Clinton DID reverse the gag order.
Bush DID reinstate the gag order.
Incomes for the poorest DID go down under Reagan, Bush the first, and Bush the 2nd.
Bush DID appoint Alito and Roberts and the Republicans DID approve them 100%, just like they SAID they would.
What John is doing here is what I call "scorecarding." He's totting up what the Republicans have done and what the Democrats have done, and not surprisingly, he finds that the Republicans are way, way ahead in the loathesomeness derby; the Democrats are a furlong behind and it's all they can do just to stay there. Well, of course. No one doubts that the Republicans have been leading the charge for quite a while, and the Democrats meekly trailing along behind them.
Where John goes wrong, I think, is in thinking that the scorecard tells us all we need to know. To me, this is like noticing that there is a cinderblock six feet over your head, without also registering that fact that it's falling.

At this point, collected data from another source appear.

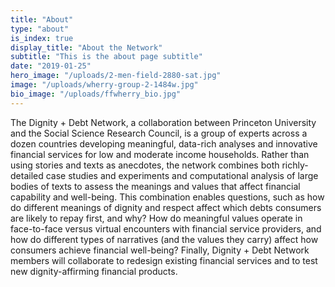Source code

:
 ```yaml
---
title: "About"
type: "about"
is_index: true
display_title: "About the Network"
subtitle: "This is the about page subtitle"
date: "2019-01-25"
hero_image: "/uploads/2-men-field-2880-sat.jpg"
image: "/uploads/wherry-group-2-1484w.jpg"
bio_image: "/uploads/ffwherry_bio.jpg"
---
```


The Dignity + Debt Network, a collaboration between Princeton University and the Social Science Research Council, is a group of experts across a dozen countries developing meaningful, data-rich analyses and innovative financial services for low and moderate income households. Rather than using stories and texts as anecdotes, the network combines both richly-detailed case studies and experiments and computational analysis of large bodies of texts to assess the meanings and values that affect financial capability and well-being. This combination enables questions, such as how do different meanings of dignity and respect affect which debts consumers are likely to repay first, and why? How do meaningful values operate in face-to-face versus virtual encounters with financial service providers, and how do different types of narratives (and the values they carry) affect how consumers achieve financial well-being? Finally, Dignity + Debt Network members will collaborate to redesign existing financial services and to test new dignity-affirming financial products.
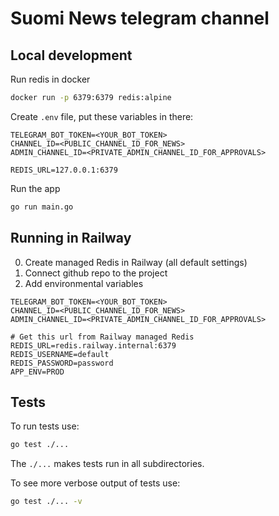 # Suomi News telegram channel

## Local development

Run redis in docker

```bash
docker run -p 6379:6379 redis:alpine
```

Create `.env` file, put these variables in there:

```
TELEGRAM_BOT_TOKEN=<YOUR_BOT_TOKEN>
CHANNEL_ID=<PUBLIC_CHANNEL_ID_FOR_NEWS>
ADMIN_CHANNEL_ID=<PRIVATE_ADMIN_CHANNEL_ID_FOR_APPROVALS>

REDIS_URL=127.0.0.1:6379
```

Run the app

```bash
go run main.go
```

## Running in Railway

0. Create managed Redis in Railway (all default settings)
1. Connect github repo to the project
2. Add environmental variables

```
TELEGRAM_BOT_TOKEN=<YOUR_BOT_TOKEN>
CHANNEL_ID=<PUBLIC_CHANNEL_ID_FOR_NEWS>
ADMIN_CHANNEL_ID=<PRIVATE_ADMIN_CHANNEL_ID_FOR_APPROVALS>

# Get this url from Railway managed Redis
REDIS_URL=redis.railway.internal:6379
REDIS_USERNAME=default
REDIS_PASSWORD=password
APP_ENV=PROD
```

## Tests

To run tests use:

```bash
go test ./...
```

The `./...` makes tests run in all subdirectories.

To see more verbose output of tests use:

```bash
go test ./... -v
```
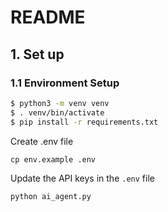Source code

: # README
## 1. Set up
### 1.1 Environment Setup
```bash
$ python3 -m venv venv
$ . venv/bin/activate
$ pip install -r requirements.txt
```

Create .env file

```
cp env.example .env
```

Update the API keys in the `.env` file
```
python ai_agent.py
```
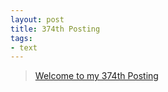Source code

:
```yaml
---
layout: post
title: 374th Posting
tags: 
- text
---
```


> [Welcome to my 374th Posting](https://janghan-kor.tistory.com/1466)
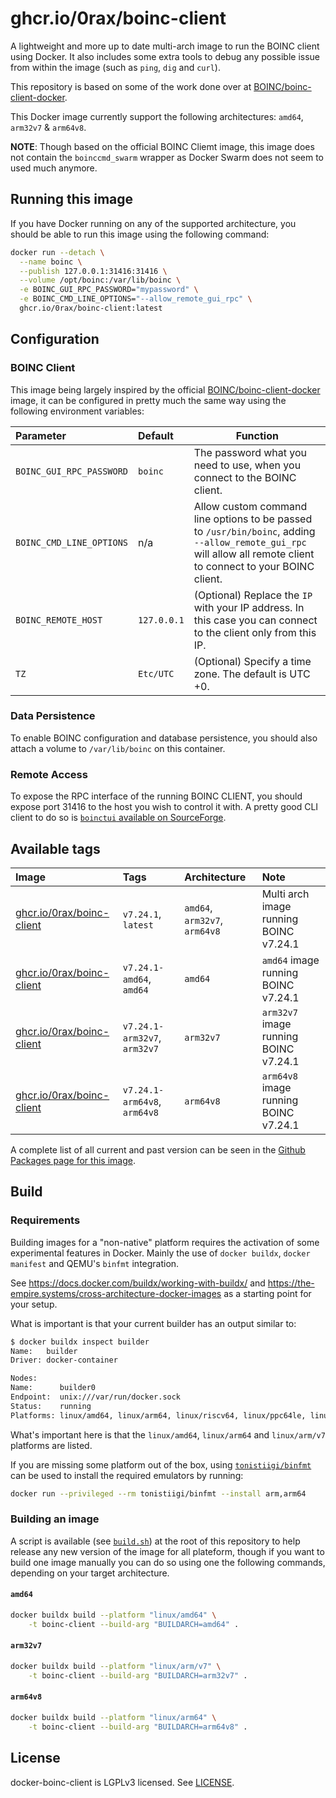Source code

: # ghcr.io/0rax/boinc-client

A lightweight and more up to date multi-arch image to run the BOINC client using Docker. It also includes some extra tools to debug any possible issue from within the image (such as `ping`, `dig` and `curl`).

This repository is based on some of the work done over at [BOINC/boinc-client-docker](https://github.com/BOINC/boinc-client-docker).

This Docker image currently support the following architectures: `amd64`, `arm32v7` & `arm64v8`.

**NOTE**: Though based on the official BOINC Cliemt image, this image does not contain the `boinccmd_swarm` wrapper as Docker Swarm does not seem to used much anymore.

## Running this image

If you have Docker running on any of the supported architecture, you should be able to run this image using the following command:

```sh
docker run --detach \
  --name boinc \
  --publish 127.0.0.1:31416:31416 \
  --volume /opt/boinc:/var/lib/boinc \
  -e BOINC_GUI_RPC_PASSWORD="mypassword" \
  -e BOINC_CMD_LINE_OPTIONS="--allow_remote_gui_rpc" \
  ghcr.io/0rax/boinc-client:latest
```

## Configuration

### BOINC Client

This image being largely inspired by the official [BOINC/boinc-client-docker](https://github.com/BOINC/boinc-client-docker) image, it can be configured in pretty much the same way using the following environment variables:

| Parameter                | Default     | Function                                                                                                                                                          |
| :----------------------- | :---------- | ----------------------------------------------------------------------------------------------------------------------------------------------------------------- |
| `BOINC_GUI_RPC_PASSWORD` | `boinc`     | The password what you need to use, when you connect to the BOINC client.                                                                                          |
| `BOINC_CMD_LINE_OPTIONS` | n/a         | Allow custom command line options to be passed to `/usr/bin/boinc`, adding `--allow_remote_gui_rpc` will allow all remote client to connect to your BOINC client. |
| `BOINC_REMOTE_HOST`      | `127.0.0.1` | (Optional) Replace the `IP` with your IP address. In this case you can connect to the client only from this IP.                                                   |
| `TZ`                     | `Etc/UTC`   | (Optional) Specify a time zone. The default is UTC +0.                                                                                                            |

### Data Persistence

To enable BOINC configuration and database persistence, you should also attach a volume to `/var/lib/boinc` on this container.

### Remote Access

To expose the RPC interface of the running BOINC CLIENT, you should expose port 31416 to the host you wish to control it with. A pretty good CLI client to do so is [`boinctui` available on SourceForge](https://sourceforge.net/projects/boinctui/).

## Available tags

| Image                                            | Tags                         | Architecture                  | Note                                   |
| :----------------------------------------------- | :--------------------------- | :---------------------------- | :------------------------------------- |
| [ghcr.io/0rax/boinc-client][tag:v7.24.1]         | `v7.24.1`, `latest`          | `amd64`, `arm32v7`, `arm64v8` | Multi arch image running BOINC v7.24.1 |
| [ghcr.io/0rax/boinc-client][tag:v7.24.1-amd64]   | `v7.24.1-amd64`, `amd64`     | `amd64`                       | `amd64` image running BOINC v7.24.1    |
| [ghcr.io/0rax/boinc-client][tag:v7.24.1-arm32v7] | `v7.24.1-arm32v7`, `arm32v7` | `arm32v7`                     | `arm32v7` image running BOINC v7.24.1  |
| [ghcr.io/0rax/boinc-client][tag:v7.24.1-arm64v8] | `v7.24.1-arm64v8`, `arm64v8` | `arm64v8`                     | `arm64v8` image running BOINC v7.24.1  |

[tag:v7.24.1]: https://github.com/0rax/docker-boinc-client/pkgs/container/boinc-client/348864248?tag=v7.24.1
[tag:v7.24.1-amd64]: https://github.com/0rax/docker-boinc-client/pkgs/container/boinc-client/348849343?tag=v7.24.1-amd64
[tag:v7.24.1-arm32v7]: https://github.com/0rax/docker-boinc-client/pkgs/container/boinc-client/348854748?tag=v7.24.1-arm32v7
[tag:v7.24.1-arm64v8]: https://github.com/0rax/docker-boinc-client/pkgs/container/boinc-client/348863715?tag=v7.24.1-arm64v8

A complete list of all current and past version can be seen in the [Github Packages page for this image](https://github.com/users/0rax/packages/container/package/boinc-client).

## Build

### Requirements

Building images for a "non-native" platform requires the activation of some experimental features in Docker. Mainly the use of `docker buildx`, `docker manifest` and QEMU's `binfmt` integration.

See https://docs.docker.com/buildx/working-with-buildx/ and https://the-empire.systems/cross-architecture-docker-images as a starting point for your setup.

What is important is that your current builder has an output similar to:

```txt
$ docker buildx inspect builder
Name:   builder
Driver: docker-container

Nodes:
Name:      builder0
Endpoint:  unix:///var/run/docker.sock
Status:    running
Platforms: linux/amd64, linux/arm64, linux/riscv64, linux/ppc64le, linux/s390x, linux/386, linux/arm/v7, linux/arm/v6
```

What's important here is that the `linux/amd64`, `linux/arm64` and `linux/arm/v7` platforms are listed.

If you are missing some platform out of the box, using [`tonistiigi/binfmt`](https://github.com/tonistiigi/binfmt) can be used to install the required emulators by running:

```sh
docker run --privileged --rm tonistiigi/binfmt --install arm,arm64
```

### Building an image

A script is available (see [`build.sh`](build.sh)) at the root of this repository to help release any new version of the image for all plateform, though if you want to build one image manually you can do so using one the following commands, depending on your target architecture.

#### `amd64`

```sh
docker buildx build --platform "linux/amd64" \
    -t boinc-client --build-arg "BUILDARCH=amd64" .
```

#### `arm32v7`

```sh
docker buildx build --platform "linux/arm/v7" \
    -t boinc-client --build-arg "BUILDARCH=arm32v7" .
```

#### `arm64v8`

```sh
docker buildx build --platform "linux/arm64" \
    -t boinc-client --build-arg "BUILDARCH=arm64v8" .
```

## License

docker-boinc-client is LGPLv3 licensed. See [LICENSE](LICENSE).
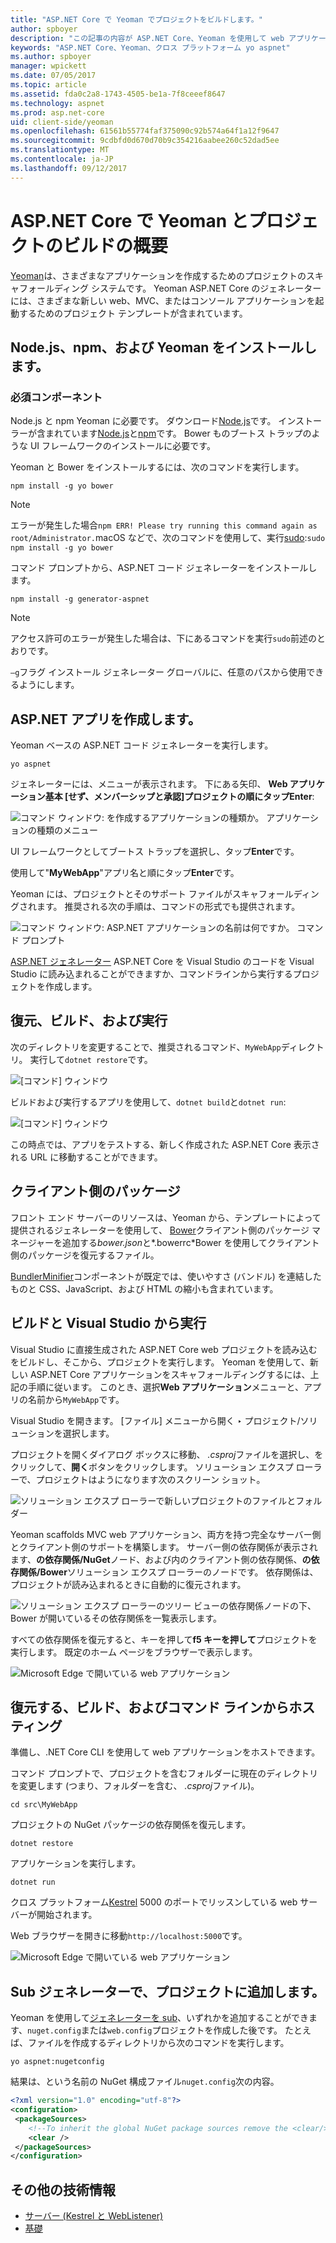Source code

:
 ```yaml
---
title: "ASP.NET Core で Yeoman でプロジェクトをビルドします。"
author: spboyer
description: "この記事の内容が ASP.NET Core、Yeoman を使用して web アプリケーションの作成過程 macos ジェネレーター。"
keywords: "ASP.NET Core、Yeoman、クロス プラットフォーム yo aspnet"
ms.author: spboyer
manager: wpickett
ms.date: 07/05/2017
ms.topic: article
ms.assetid: fda0c2a8-1743-4505-be1a-7f8ceeef8647
ms.technology: aspnet
ms.prod: asp.net-core
uid: client-side/yeoman
ms.openlocfilehash: 61561b55774faf375090c92b574a64f1a12f9647
ms.sourcegitcommit: 9cdbfd0d670d70b9c354216aabee260c52dad5ee
ms.translationtype: MT
ms.contentlocale: ja-JP
ms.lasthandoff: 09/12/2017
---
```

# <a name="introduction-to-building-projects-with-yeoman-in-aspnet-core"></a>ASP.NET Core で Yeoman とプロジェクトのビルドの概要

[Yeoman](http://yeoman.io/)は、さまざまなアプリケーションを作成するためのプロジェクトのスキャフォールディング システムです。 Yeoman ASP.NET Core のジェネレーターには、さまざまな新しい web、MVC、またはコンソール アプリケーションを起動するためのプロジェクト テンプレートが含まれています。

## <a name="install-nodejs-npm-and-yeoman"></a>Node.js、npm、および Yeoman をインストールします。

### <a name="prerequisites"></a>必須コンポーネント

Node.js と npm Yeoman に必要です。 ダウンロード[Node.js](https://nodejs.org/)です。 インストーラーが含まれています[Node.js](https://nodejs.org/)と[npm](https://www.npmjs.com/)です。 Bower ものブートス トラップのような UI フレームワークのインストールに必要です。

Yeoman と Bower をインストールするには、次のコマンドを実行します。

```console
npm install -g yo bower
```

>[!Note]
>エラーが発生した場合`npm ERR! Please try running this command again as root/Administrator.`macOS などで、次のコマンドを使用して、実行[sudo](https://developer.apple.com/library/mac/documentation/Darwin/Reference/ManPages/man8/sudo.8.html):`sudo npm install -g yo bower`

コマンド プロンプトから、ASP.NET コード ジェネレーターをインストールします。

```console
npm install -g generator-aspnet
```

> [!NOTE]
> アクセス許可のエラーが発生した場合は、下にあるコマンドを実行`sudo`前述のとおりです。

`–g`フラグ インストール ジェネレーター グローバルに、任意のパスから使用できるようにします。

## <a name="create-an-aspnet-app"></a>ASP.NET アプリを作成します。

Yeoman ベースの ASP.NET コード ジェネレーターを実行します。

```console
yo aspnet
```

ジェネレーターには、メニューが表示されます。 下にある矢印、 **Web アプリケーション基本 [せず、メンバーシップと承認]**プロジェクトの順にタップ**Enter**:

![コマンド ウィンドウ: を作成するアプリケーションの種類か。 アプリケーションの種類のメニュー](yeoman/_static/yeoman-yo-aspnet.png)

UI フレームワークとしてブートス トラップを選択し、タップ**Enter**です。

使用して"**MyWebApp**"アプリ名と順にタップ**Enter**です。

Yeoman には、プロジェクトとそのサポート ファイルがスキャフォールディングされます。 推奨される次の手順は、コマンドの形式でも提供されます。

![コマンド ウィンドウ: ASP.NET アプリケーションの名前は何ですか。 コマンド プロンプト](yeoman/_static/yeoman-yo-aspnet-created.png)

[ASP.NET ジェネレーター](https://www.npmjs.com/package/generator-aspnet) ASP.NET Core を Visual Studio のコードを Visual Studio に読み込まれることができますか、コマンドラインから実行するプロジェクトを作成します。

## <a name="restore-build-and-run"></a>復元、ビルド、および実行

次のディレクトリを変更することで、推奨されるコマンド、`MyWebApp`ディレクトリ。 実行して`dotnet restore`です。

![[コマンド] ウィンドウ](yeoman/_static/dotnet-restore.png)

ビルドおよび実行するアプリを使用して、`dotnet build`と`dotnet run`:

![[コマンド] ウィンドウ](yeoman/_static/dotnet-build-run.png)

この時点では、アプリをテストする、新しく作成された ASP.NET Core 表示される URL に移動することができます。

## <a name="client-side-packages"></a>クライアント側のパッケージ

フロント エンド サーバーのリソースは、Yeoman から、テンプレートによって提供されるジェネレーターを使用して、 [Bower](xref:client-side/bower)クライアント側のパッケージ マネージャーを追加する*bower.json*と*.bowerrc*Bower を使用してクライアント側のパッケージを復元するファイル。

[BundlerMinifier](xref:client-side/bundling-and-minification)コンポーネントが既定では、使いやすさ (バンドル) を連結したものと CSS、JavaScript、および HTML の縮小も含まれています。

## <a name="building-and-running-from-visual-studio"></a>ビルドと Visual Studio から実行

Visual Studio に直接生成された ASP.NET Core web プロジェクトを読み込むをビルドし、そこから、プロジェクトを実行します。 Yeoman を使用して、新しい ASP.NET Core アプリケーションをスキャフォールディングするには、上記の手順に従います。 このとき、選択**Web アプリケーション**メニューと、アプリの名前から`MyWebApp`です。

Visual Studio を開きます。 [ファイル] メニューから開く ‣ プロジェクト/ソリューションを選択します。

プロジェクトを開くダイアログ ボックスに移動、 *.csproj*ファイルを選択し、をクリックして、**開く**ボタンをクリックします。 ソリューション エクスプ ローラーで、プロジェクトはようになります次のスクリーン ショット。

![ソリューション エクスプ ローラーで新しいプロジェクトのファイルとフォルダー](yeoman/_static/yeoman-solution.png)

Yeoman scaffolds MVC web アプリケーション、両方を持つ完全なサーバー側とクライアント側のサポートを構築します。 サーバー側の依存関係が表示されます、**の依存関係/NuGet**ノード、および内のクライアント側の依存関係、**の依存関係/Bower**ソリューション エクスプ ローラーのノードです。 依存関係は、プロジェクトが読み込まれるときに自動的に復元されます。

![ソリューション エクスプ ローラーのツリー ビューの依存関係ノードの下、Bower が開いているその依存関係を一覧表示します。](yeoman/_static/yeoman-loading-dependencies.png)

すべての依存関係を復元すると、キーを押して**f5 キーを押して**プロジェクトを実行します。 既定のホーム ページをブラウザーで表示します。

![Microsoft Edge で開いている web アプリケーション](yeoman/_static/yeoman-home-page.png)

## <a name="restoring-building-and-hosting-from-a-command-line"></a>復元する、ビルド、およびコマンド ラインからホスティング

準備し、.NET Core CLI を使用して web アプリケーションをホストできます。

コマンド プロンプトで、プロジェクトを含むフォルダーに現在のディレクトリを変更します (つまり、フォルダーを含む、 *.csproj*ファイル)。

```console
cd src\MyWebApp
```

プロジェクトの NuGet パッケージの依存関係を復元します。

```console
dotnet restore
```

アプリケーションを実行します。

```console
dotnet run
```

クロス プラットフォーム[Kestrel](xref:fundamentals/servers/kestrel) 5000 のポートでリッスンしている web サーバーが開始されます。

Web ブラウザーを開きに移動`http://localhost:5000`です。

![Microsoft Edge で開いている web アプリケーション](yeoman/_static/yeoman-home-page_5000.png)

## <a name="adding-to-your-project-with-sub-generators"></a>Sub ジェネレーターで、プロジェクトに追加します。

Yeoman を使用して[ジェネレーターを sub](https://github.com/omnisharp/generator-aspnet)、いずれかを追加することができます、`nuget.config`または`web.config`プロジェクトを作成した後です。 たとえば、ファイルを作成するディレクトリから次のコマンドを実行します。

```console
yo aspnet:nugetconfig
```

結果は、という名前の NuGet 構成ファイル`nuget.config`次の内容。

```xml
<?xml version="1.0" encoding="utf-8"?>
<configuration>
 <packageSources>
    <!--To inherit the global NuGet package sources remove the <clear/> line below -->
    <clear />
 </packageSources>
</configuration>
```

## <a name="additional-resources"></a>その他の技術情報

* [サーバー (Kestrel と WebListener)](xref:fundamentals/servers/index)
* [基礎](xref:fundamentals/index)
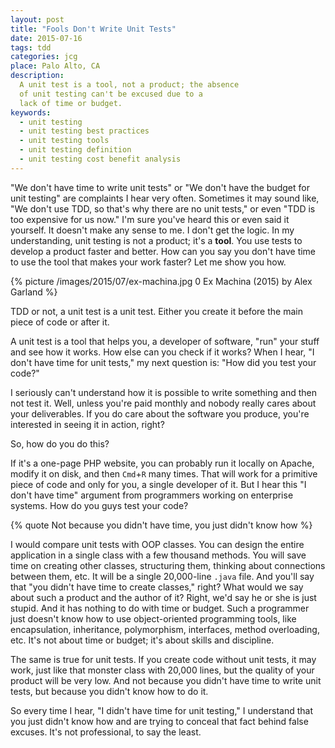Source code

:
```yaml
---
layout: post
title: "Fools Don't Write Unit Tests"
date: 2015-07-16
tags: tdd
categories: jcg
place: Palo Alto, CA
description:
  A unit test is a tool, not a product; the absence
  of unit testing can't be excused due to a
  lack of time or budget.
keywords:
  - unit testing
  - unit testing best practices
  - unit testing tools
  - unit testing definition
  - unit testing cost benefit analysis
---
```


"We don't have time to write unit tests" or "We don't have the
budget for unit testing" are complaints I hear very often. Sometimes it
may sound like, "We don't use TDD, so that's why there are no unit tests," or even
"TDD is too expensive for us now." I'm sure you've heard this or even
said it yourself. It doesn't make any sense to me. I don't get the
logic. In my understanding, unit testing is not
a product; it's a **tool**. You use tests to develop a product
faster and better. How can you say you don't have time to use
the tool that makes your work faster? Let me show you how.

<!--more-->

{% picture /images/2015/07/ex-machina.jpg 0 Ex Machina (2015) by Alex Garland %}

TDD or not, a unit test is a unit test. Either you create it before
the main piece of code or after it.

A unit test is a tool that helps you, a developer of software,
"run" your stuff and see how it works. How else can you check if it works?
When I hear, "I don't have time for unit tests," my next question is:
"How did you test your code?"

I seriously can't understand how it is possible to write something
and then not test it. Well, unless you're paid monthly and nobody
really cares about your deliverables. If you do care about the software
you produce, you're interested in seeing it in action, right?

So, how do you do this?

If it's a one-page PHP website, you can probably run it locally on Apache,
modify it on disk, and then `Cmd`+`R` many times. That will work for a primitive
piece of code and only for you, a single developer of it. But I hear
this "I don't have time" argument from programmers working on enterprise
systems. How do you guys test your code?

{% quote Not because you didn't have time, you just didn't know how %}

I would compare unit tests with OOP classes. You can design the entire application
in a single class with a few thousand methods. You will save time on creating
other classes, structuring them, thinking about connections between them, etc.
It will be a single 20,000-line `.java` file. And you'll say that "you didn't
have time to create classes," right? What would we say about such a product and the
author of it? Right, we'd say he or she is just stupid. And it has nothing
to do with time or budget. Such a programmer just doesn't know how to use
object-oriented programming tools, like encapsulation, inheritance, polymorphism,
interfaces, method overloading, etc. It's not about time or budget; it's about
skills and discipline.

The same is true for unit tests. If you create code without unit tests,
it may work, just like that monster class with 20,000 lines, but the quality
of your product will be very low. And not because you didn't have time to
write unit tests, but because you didn't know how to do it.

So every time I hear, "I didn't have time for unit testing," I understand
that you just didn't know how and are trying to conceal that fact behind
false excuses. It's not professional, to say the least.
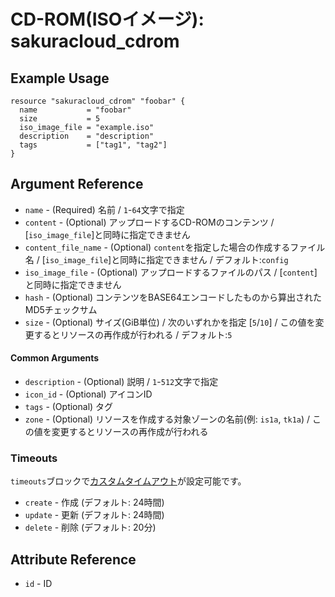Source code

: # CD-ROM(ISOイメージ): sakuracloud_cdrom

## Example Usage

```hcl
resource "sakuracloud_cdrom" "foobar" {
  name           = "foobar"
  size           = 5
  iso_image_file = "example.iso"
  description    = "description"
  tags           = ["tag1", "tag2"]
}
```

## Argument Reference

* `name` - (Required) 名前 / `1`-`64`文字で指定
* `content` - (Optional) アップロードするCD-ROMのコンテンツ /  [`iso_image_file`]と同時に指定できません
* `content_file_name` - (Optional) `content`を指定した場合の作成するファイル名 / [`iso_image_file`]と同時に指定できません /  デフォルト:`config`
* `iso_image_file` - (Optional) アップロードするファイルのパス / [`content`]と同時に指定できません
* `hash` - (Optional) コンテンツをBASE64エンコードしたものから算出されたMD5チェックサム
* `size` - (Optional) サイズ(GiB単位) / 次のいずれかを指定 [`5`/`10`] / この値を変更するとリソースの再作成が行われる / デフォルト:`5`

#### Common Arguments

* `description` - (Optional) 説明 / `1`-`512`文字で指定
* `icon_id` - (Optional) アイコンID
* `tags` - (Optional) タグ
* `zone` - (Optional) リソースを作成する対象ゾーンの名前(例: `is1a`, `tk1a`) / この値を変更するとリソースの再作成が行われる


### Timeouts

`timeouts`ブロックで[カスタムタイムアウト](https://www.terraform.io/docs/configuration/resources.html#operation-timeouts)が設定可能です。  

* `create` - 作成 (デフォルト: 24時間)
* `update` - 更新 (デフォルト: 24時間)
* `delete` - 削除 (デフォルト: 20分)

## Attribute Reference

* `id` - ID

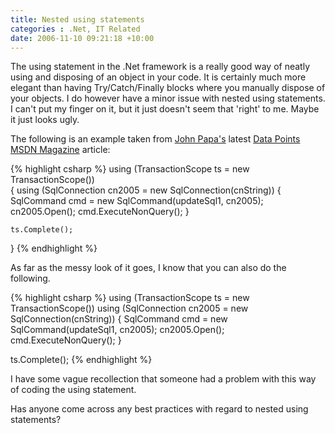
 ```yaml
---
title: Nested using statements
categories : .Net, IT Related
date: 2006-11-10 09:21:18 +10:00
---
```


The using statement in the .Net framework is a really good way of neatly using and disposing of an object in your code. It is certainly much more elegant than having Try/Catch/Finally blocks where you manually dispose of your objects. I do however have a minor issue with nested using statements. I can't put my finger on it, but it just doesn't seem that 'right' to me. Maybe it just looks ugly.

The following is an example taken from [John Papa's][0] latest [Data Points][1] [MSDN Magazine][2] article:

{% highlight csharp %}
using (TransactionScope ts = new TransactionScope())    
{
    using (SqlConnection cn2005 = new SqlConnection(cnString))
    {
        SqlCommand cmd = new SqlCommand(updateSql1, cn2005);
        cn2005.Open();
        cmd.ExecuteNonQuery();
    }
    
    ts.Complete();
}
{% endhighlight %}

As far as the messy look of it goes, I know that you can also do the following.

{% highlight csharp %}
using (TransactionScope ts = new TransactionScope())
using (SqlConnection cn2005 = new SqlConnection(cnString))
{
    SqlCommand cmd = new SqlCommand(updateSql1, cn2005);
    cn2005.Open();
    cmd.ExecuteNonQuery();
}
    
ts.Complete();
{% endhighlight %}

I have some vague recollection that someone had a problem with this way of coding the using statement.

Has anyone come across any best practices with regard to nested using statements?

[0]: http://codebetter.com/blogs/john.papa/archive/2006/10/15/System.Transactions-Revisited-2-Years-Later.aspx
[1]: http://msdn.microsoft.com/msdnmag/issues/06/11/DataPoints/default.aspx
[2]: https://msdn.microsoft.com/en-us/magazine/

In other words, if you eliminate the element of motion from your picture of reality, you are apt to make some bad decisions.
So one of the things I think we need to ask ourselves is, what's the direction of motion. And if we decide that the direction is a bad one then we have to ask whether our participation isn't helping to move it along. As I've argued elsewhere, I do think that "lesser-evil" votes for the Democrats help propel this this Alfonse-and-Gaston rightward staggerdance the two parties have been doing for the last thirty-odd years.
John's "scorecarding" view of politics also excludes, I think, considerations of structure and function. We've all seen those tables of what substances a human body contains -- so many cents' worth of water, of salt, of calcium, of iron, etc. But of course just tabulating the ingredients doesn't tell you much about how a human body is built, or how it functions. Similarly, the scorecard doesn't tell you how the Democratic Party is controlled or operated, or to what ends it works.
Like the modulo-two view of political space, discussed in a previous post, the scorecarding technique represents, I think, an odd kind of wilful blindness to aspects of reality that are in fact supremely important.
My refusal to vote for a Democrat reflects my assessment of what the party is about, what it's engaged in doing, who it's answerable to. Yeah, the Democrats may be Wilmer to the Republicans' Fat Man -- but they're both after the bird, and they're both thugs.